Explaining what she meant, she added: "Stealing Land, from a ppl, Who believed, Owning Land Was LIke Owning SKY! We gave them Blankets laced w/Smallpox."
Sarah Silverman
Comedian Sarah Silverman is clearly not a fan, as she gave a sarcastic take on the holiday with a video for Funny or Die
Explaining the 'meaning' of Thanksgiving, she said: "The turkey we kill is a symbol of the Native Americans we killed.
"We're so grateful for their farming techniques that they taught us, as we learned to harvest our own food on the land we took.
"We are giving thanks for being American. God bless America and its greedy self righteous heritage."

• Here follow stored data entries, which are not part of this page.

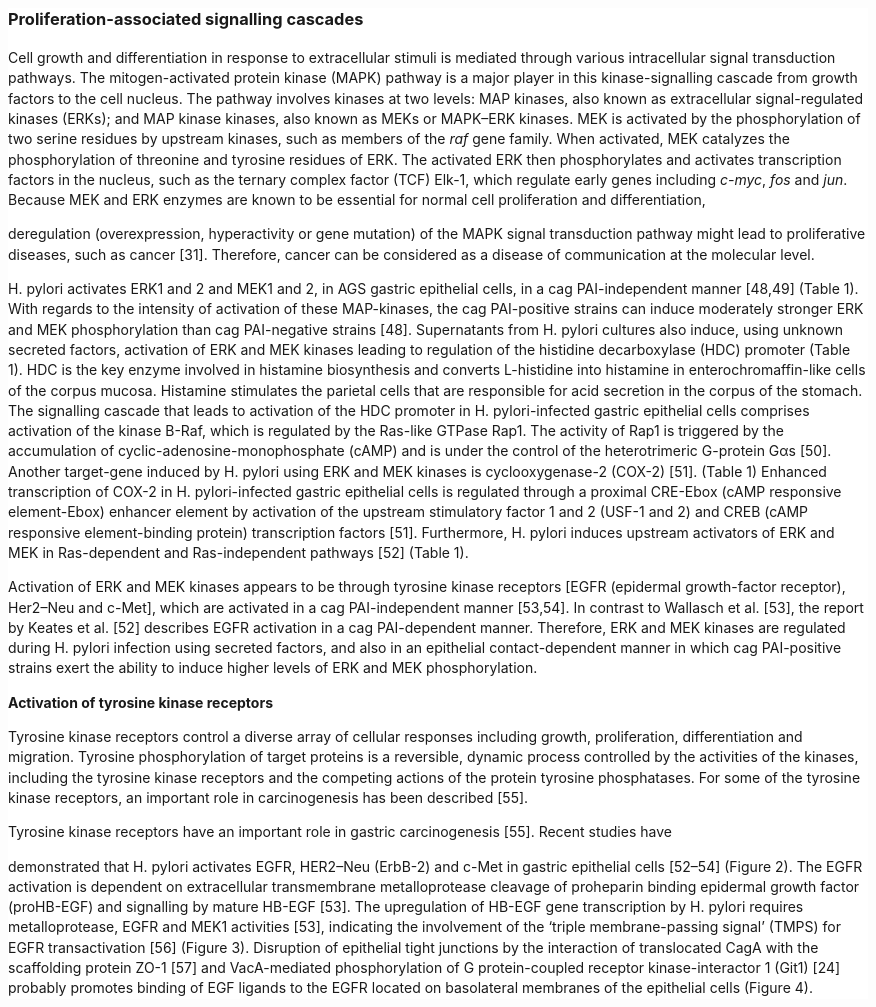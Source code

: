 ### Proliferation-associated signalling cascades

Cell growth and differentiation in response to extracellular stimuli is mediated through various intracellular signal transduction pathways. The mitogen-activated protein kinase (MAPK) pathway is a major player in this kinase-signalling cascade from growth factors to the cell nucleus. The pathway involves kinases at two levels: MAP kinases, also known as extracellular signal-regulated kinases (ERKs); and MAP kinase kinases, also known as MEKs or MAPK–ERK kinases. MEK is activated by the phosphorylation of two serine residues by upstream kinases, such as members of the *raf* gene family. When activated, MEK catalyzes the phosphorylation of threonine and tyrosine residues of ERK. The activated ERK then phosphorylates and activates transcription factors in the nucleus, such as the ternary complex factor (TCF) Elk-1, which regulate early genes including *c-myc*, *fos* and *jun*. Because MEK and ERK enzymes are known to be essential for normal cell proliferation and differentiation,

deregulation (overexpression, hyperactivity or gene mutation) of the MAPK signal transduction pathway might lead to proliferative diseases, such as cancer [31]. Therefore, cancer can be considered as a disease of communication at the molecular level.

H. pylori activates ERK1 and 2 and MEK1 and 2, in AGS gastric epithelial cells, in a cag PAI-independent manner [48,49] (Table 1). With regards to the intensity of activation of these MAP-kinases, the cag PAI-positive strains can induce moderately stronger ERK and MEK phosphorylation than cag PAI-negative strains [48]. Supernatants from H. pylori cultures also induce, using unknown secreted factors, activation of ERK and MEK kinases leading to regulation of the histidine decarboxylase (HDC) promoter (Table 1). HDC is the key enzyme involved in histamine biosynthesis and converts L-histidine into histamine in enterochromaffin-like cells of the corpus mucosa. Histamine stimulates the parietal cells that are responsible for acid secretion in the corpus of the stomach. The signalling cascade that leads to activation of the HDC promoter in H. pylori-infected gastric epithelial cells comprises activation of the kinase B-Raf, which is regulated by the Ras-like GTPase Rap1. The activity of Rap1 is triggered by the accumulation of cyclic-adenosine-monophosphate (cAMP) and is under the control of the heterotrimeric G-protein Gαs [50]. Another target-gene induced by H. pylori using ERK and MEK kinases is cyclooxygenase-2 (COX-2) [51]. (Table 1) Enhanced transcription of COX-2 in H. pylori-infected gastric epithelial cells is regulated through a proximal CRE-Ebox (cAMP responsive element-Ebox) enhancer element by activation of the upstream stimulatory factor 1 and 2 (USF-1 and 2) and CREB (cAMP responsive element-binding protein) transcription factors [51]. Furthermore, H. pylori induces upstream activators of ERK and MEK in Ras-dependent and Ras-independent pathways [52] (Table 1).

Activation of ERK and MEK kinases appears to be through tyrosine kinase receptors [EGFR (epidermal growth-factor receptor), Her2–Neu and c-Met], which are activated in a cag PAI-independent manner [53,54]. In contrast to Wallasch et al. [53], the report by Keates et al. [52] describes EGFR activation in a cag PAI-dependent manner. Therefore, ERK and MEK kinases are regulated during H. pylori infection using secreted factors, and also in an epithelial contact-dependent manner in which cag PAI-positive strains exert the ability to induce higher levels of ERK and MEK phosphorylation.

**Activation of tyrosine kinase receptors**

Tyrosine kinase receptors control a diverse array of cellular responses including growth, proliferation, differentiation and migration. Tyrosine phosphorylation of target proteins is a reversible, dynamic process controlled by the activities of the kinases, including the tyrosine kinase receptors and the competing actions of the protein tyrosine phosphatases. For some of the tyrosine kinase receptors, an important role in carcinogenesis has been described [55].

Tyrosine kinase receptors have an important role in gastric carcinogenesis [55]. Recent studies have

demonstrated that H. pylori activates EGFR, HER2–Neu (ErbB-2) and c-Met in gastric epithelial cells [52–54] (Figure 2). The EGFR activation is dependent on extracellular transmembrane metalloprotease cleavage of proheparin binding epidermal growth factor (proHB-EGF) and signalling by mature HB-EGF [53]. The upregulation of HB-EGF gene transcription by H. pylori requires metalloprotease, EGFR and MEK1 activities [53], indicating the involvement of the ‘triple membrane-passing signal’ (TMPS) for EGFR transactivation [56] (Figure 3). Disruption of epithelial tight junctions by the interaction of translocated CagA with the scaffolding protein ZO-1 [57] and VacA-mediated phosphorylation of G protein-coupled receptor kinase-interactor 1 (Git1) [24] probably promotes binding of EGF ligands to the EGFR located on basolateral membranes of the epithelial cells (Figure 4).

She is also part of Farm Sanctuary's Adopt a Turkey project this year, urging animal lovers to use the money they plan to spend on buying a bird to eat to adopt one instead.
"You know 68 million turkeys will be killed in the holiday season alone," she hared in her statement supporting the project.
"Farm Sanctuary offers a different way that we can celebrate Turkey Day while also making a difference."
Alicia Silverstone
American actress Alicia Silverstone is definitely not a Thanksgiving fan and she has joined the same turkey-loving campaign as Sarah.
The Batman & Robin star, who stopped eating animal products in 1998, has re-christened the holiday as 'save the turkey day'.
In 2016, she marked the holiday on Instagram by posting a couple of snapshots of a lamb nuzzling a sheep.
They were accompanied by the caption: "Approximately 46 MILLION of these sweet beings are slaughtered for #thanksgiving each year!
"Give thanks without centering the holiday around the body of someone that didn’t want, or deserve, to die.
"Celebrate life! There are so many insane delicious alternatives to turkey."
Shailene Woodley
Divergent actress Shailene Woodley hasn't held back when criticising Thanksgiving.
In October 2016, she was arrested for protesting the construction of a multibillion dollar oil pipeline that would run through Standing Rock Indian Reservation in North Dakota.
The following month, Shailene supported protestors and boycotted Thanksgiving, claiming it was "founded on a massacre".
"Today is a day that many call Thanksgiving, and it's a day where kids in elementary school in America are taught false narratives about our native brothers and sisters," she said while in tears.
"From the time we're little kids, we cut out cardboard paper pictures of pilgrims and feasts and turkeys, and yet none of our children know the truth about not only what happened to Native Americans when Westerners decided to colonize this country, but what is still happening to Native Americans."